In the mid-1990s, he regularly contributed to the lunchtime Channel Four political programme Around the House and also presented Central Lobby for Central, the ITV franchise in the Midlands. The show was sometimes broadcast at the same time as his old programme, Question Time was being broadcast by the BBC.
After leaving Question Time, he moved to the new satellite Service BSB where he presented the weekly political discussion programme Now Sir Robin. When BSB merged with Sky Television, the programme continued to be broadcast on Sky News for a while. On the night of the 1992 General Election, Day resumed his role as interviewer, this time on ITN's general election night coverage, broadcast on ITV.
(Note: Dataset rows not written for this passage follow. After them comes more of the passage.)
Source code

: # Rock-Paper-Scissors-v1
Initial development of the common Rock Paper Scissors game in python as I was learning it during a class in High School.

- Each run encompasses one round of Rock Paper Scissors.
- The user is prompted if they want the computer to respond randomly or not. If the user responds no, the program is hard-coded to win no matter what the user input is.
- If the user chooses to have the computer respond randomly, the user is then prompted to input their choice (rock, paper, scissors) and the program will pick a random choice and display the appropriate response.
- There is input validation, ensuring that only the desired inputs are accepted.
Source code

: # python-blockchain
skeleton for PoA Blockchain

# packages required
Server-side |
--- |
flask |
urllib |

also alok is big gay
Day died from heart complications in his 77th year, on the evening of 6 August 2000, at the Wellington Hospital in London. A funeral Service was held at the chapel of Mortlake Crematorium, where his body was cremated. His ashes were interred in a grave near the south door of the Church of St Candida and Holy Cross, at Whitchurch Canonicorum in the county of Dorset. The grave's memorial stone bears the words: "In loving memory of Sir Robin Day - The Grand Inquisitor".
For 25 years he campaigned tirelessly, and eventually successfully, for the televising of parliament – not in the interests of television, but of parliament itself. He claimed that he was the first to present the detailed arguments in favour, in a Hansard Society paper in 1963.